◆ Task
Keep only the lines that hold the string "может", filtering out the rest of the entries below.

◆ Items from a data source
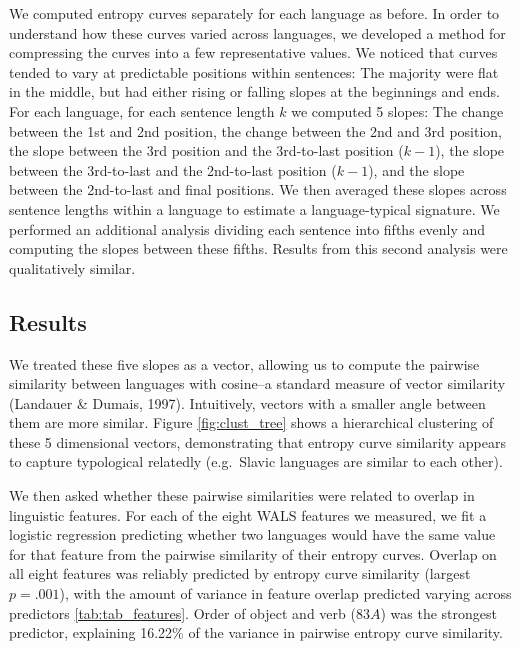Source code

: \documentclass[10pt, letterpaper]{article}
\begin{document}
We computed entropy curves separately for each language as before. In
order to understand how these curves varied across languages, we
developed a method for compressing the curves into a few representative
values. We noticed that curves tended to vary at predictable positions
within sentences: The majority were flat in the middle, but had either
rising or falling slopes at the beginnings and ends. For each language,
for each sentence length \(k\) we computed 5 slopes: The change between
the 1st and 2nd position, the change between the 2nd and 3rd position,
the slope between the 3rd position and the 3rd-to-last position
(\(k-1\)), the slope between the 3rd-to-last and the 2nd-to-last
position (\(k-1\)), and the slope between the 2nd-to-last and final
positions. We then averaged these slopes across sentence lengths within
a language to estimate a language-typical signature. We performed an
additional analysis dividing each sentence into fifths evenly and
computing the slopes between these fifths. Results from this second
analysis were qualitatively similar.

\subsection{Results}\label{results-2}

We treated these five slopes as a vector, allowing us to compute the
pairwise similarity between languages with cosine--a standard measure of
vector similarity (Landauer \& Dumais, 1997). Intuitively, vectors with
a smaller angle between them are more similar. Figure
\ref{fig:clust_tree} shows a hierarchical clustering of these 5
dimensional vectors, demonstrating that entropy curve similarity appears
to capture typological relatedly (e.g.~Slavic languages are similar to
each other).

We then asked whether these pairwise similarities were related to
overlap in linguistic features. For each of the eight WALS features we
measured, we fit a logistic regression predicting whether two languages
would have the same value for that feature from the pairwise similarity
of their entropy curves. Overlap on all eight features was reliably
predicted by entropy curve similarity (largest \(p = .001\)), with the
amount of variance in feature overlap predicted varying across
predictors \ref{tab:tab_features}. Order of object and verb (\(83A\))
was the strongest predictor, explaining 16.22\% of the variance in
pairwise entropy curve similarity.
\end{document}
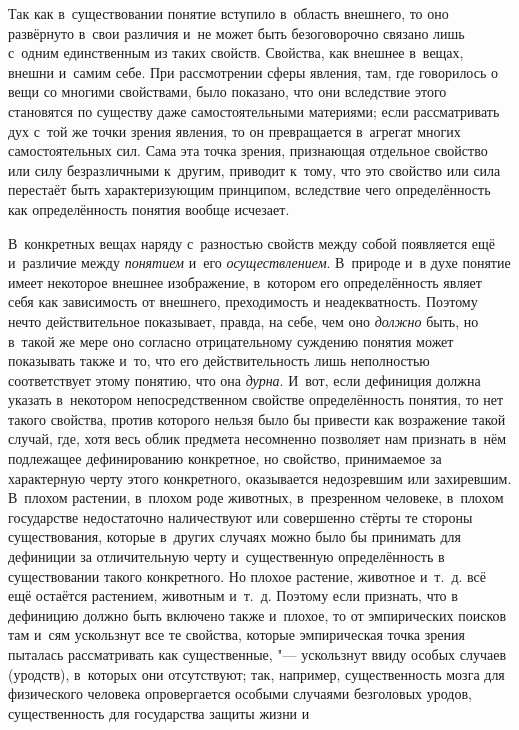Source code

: Так как в~существовании понятие вступило в~область внешнего,
то оно развёрнуто в~свои различия и~не может быть безоговорочно связано
лишь с~одним единственным из таких свойств. Свойства, как внешнее в~вещах,
внешни и~самим себе. При рассмотрении сферы явления, там, где говорилось о
вещи со многими свойствами, было показано, что они вследствие этого
становятся по существу даже самостоятельными материями; если рассматривать
дух с~той же точки зрения явления, то он превращается в~агрегат многих
самостоятельных сил. Сама эта точка зрения, признающая отдельное свойство
или силу безразличными к~другим, приводит к~тому, что это свойство или сила
перестаёт быть характеризующим принципом, вследствие чего определённость
как определённость понятия вообще исчезает.

В~конкретных вещах наряду с~разностью свойств между собой
появляется ещё и~различие между {\em понятием} и~его {\em осуществлением}.
В~природе и~в духе понятие имеет некоторое внешнее изображение, в~котором его
определённость являет себя как зависимость от внешнего, преходимость и
неадекватность. Поэтому нечто действительное показывает, правда, на себе,
чем оно {\em должно}
быть, но в~такой же мере оно согласно отрицательному суждению
понятия может показывать также и~то, что его действительность лишь
неполностью соответствует этому понятию, что она {\em дурна}. И~вот, если
дефиниция должна указать в~некотором непосредственном свойстве
определённость понятия, то нет такого свойства, против которого нельзя было
бы привести как возражение такой случай, где, хотя весь облик предмета
несомненно позволяет нам признать в~нём подлежащее
дефинированию конкретное, но свойство, принимаемое за характерную черту
этого конкретного, оказывается недозревшим или захиревшим. В~плохом
растении, в~плохом роде животных, в~презренном человеке, в~плохом
государстве недостаточно наличествуют или совершенно стёрты те стороны
существования, которые в~других случаях можно было бы принимать для
дефиниции за отличительную черту и~существенную определённость в
существовании такого конкретного. Но плохое растение, животное и~т.~д. всё
ещё остаётся растением, животным и~т.~д. Поэтому если признать, что в
дефиницию должно быть включено также и~плохое, то от эмпирических поисков
там и~сям ускользнут все те свойства, которые эмпирическая точка зрения
пыталась рассматривать как существенные, "--- ускользнут ввиду
особых случаев (уродств), в~которых они отсутствуют; так, например,
существенность мозга для физического человека опровергается особыми
случаями безголовых уродов, существенность для государства защиты жизни и
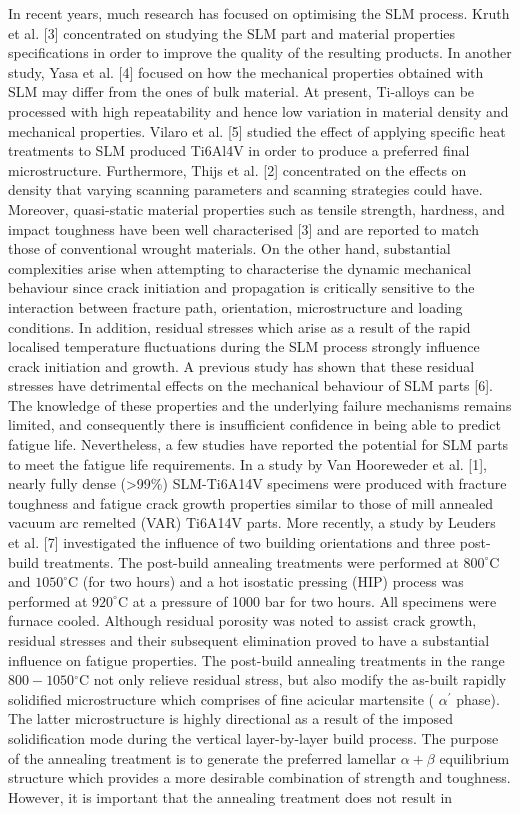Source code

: \documentclass[10pt]{article}
\begin{document}
In recent years, much research has focused on optimising the SLM process. Kruth et al. [3] concentrated on studying the SLM part and material properties specifications in order to improve the quality of the resulting products. In another study, Yasa et al. [4] focused on how the mechanical properties obtained with SLM may differ from the ones of bulk material. At present, Ti-alloys can be processed with high repeatability and hence low variation in material density and mechanical properties. Vilaro et al. [5] studied the effect of applying specific heat treatments to SLM produced Ti6Al4V in order to produce a preferred final microstructure. Furthermore, Thijs et al. [2] concentrated on the effects on density that varying scanning parameters and scanning strategies could have. Moreover, quasi-static material properties such as tensile strength, hardness, and impact toughness have been well characterised [3] and are reported to match those of conventional wrought materials. On the other hand, substantial complexities arise when attempting to characterise the dynamic mechanical behaviour since crack initiation and propagation is critically sensitive to the interaction between fracture path, orientation, microstructure and loading conditions. In addition, residual stresses which arise as a result of the rapid localised temperature fluctuations during the SLM process strongly influence crack initiation and growth. A previous study has shown that these residual stresses have detrimental effects on the mechanical behaviour of SLM parts [6]. The knowledge of these properties and the underlying failure mechanisms remains limited, and consequently there is insufficient confidence in being able to predict fatigue life. Nevertheless, a few studies have reported the potential for SLM parts to meet the fatigue life requirements. In a study by Van Hooreweder et al. [1], nearly fully dense (>99\%) SLM-Ti6A14V specimens were produced with fracture toughness and fatigue crack growth properties similar to those of mill annealed vacuum arc remelted (VAR) Ti6A14V parts. More recently, a study by Leuders et al. [7] investigated the influence of two building orientations and three post-build treatments. The post-build annealing treatments were performed at $800^{\circ} \mathrm{C}$ and $1050^{\circ} \mathrm{C}$ (for two hours) and a hot isostatic pressing (HIP) process was performed at $920^{\circ} \mathrm{C}$ at a pressure of 1000 bar for two hours. All specimens were furnace cooled. Although residual porosity was noted to assist crack growth, residual stresses and their subsequent elimination proved to have a substantial influence on fatigue properties. The post-build annealing treatments in the range $800-1050{ }^{\circ} \mathrm{C}$ not only relieve residual stress, but also modify the as-built rapidly solidified microstructure which comprises of fine acicular martensite ( $\alpha^{\prime}$ phase). The latter microstructure is highly directional as a result of the imposed solidification mode during the vertical layer-by-layer build process. The purpose of the annealing treatment is to generate the preferred lamellar $\alpha+\beta$ equilibrium structure which provides a more desirable combination of strength and toughness. However, it is important that the annealing treatment does not result in 
\end{document}
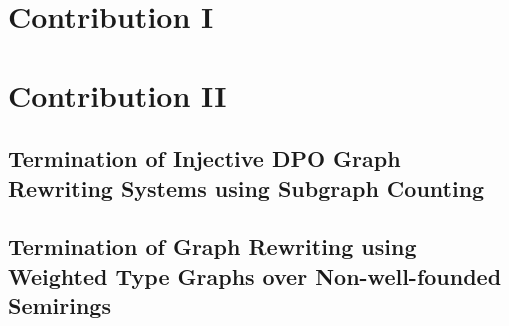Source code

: \documentclass{book}
\begin{document}




 
\part{Contribution I}
\label{part:morphisms_from_gls_to_grs}
% 
%     
%     
%     
  
\part{Contribution II}
 \label{part:terminating_injective_dpo_grs}
 
    \chapter{Termination of Injective DPO Graph Rewriting Systems using Subgraph Counting}
    \label{sec:subgraph_counting}
    
    \chapter{Termination of Graph Rewriting using Weighted Type Graphs over Non-well-founded Semirings}
\end{document}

◆ Response to this exercise
то оно развёрнуто в~свои различия и~не может быть безоговорочно связано
понятия может показывать также и~то, что его действительность лишь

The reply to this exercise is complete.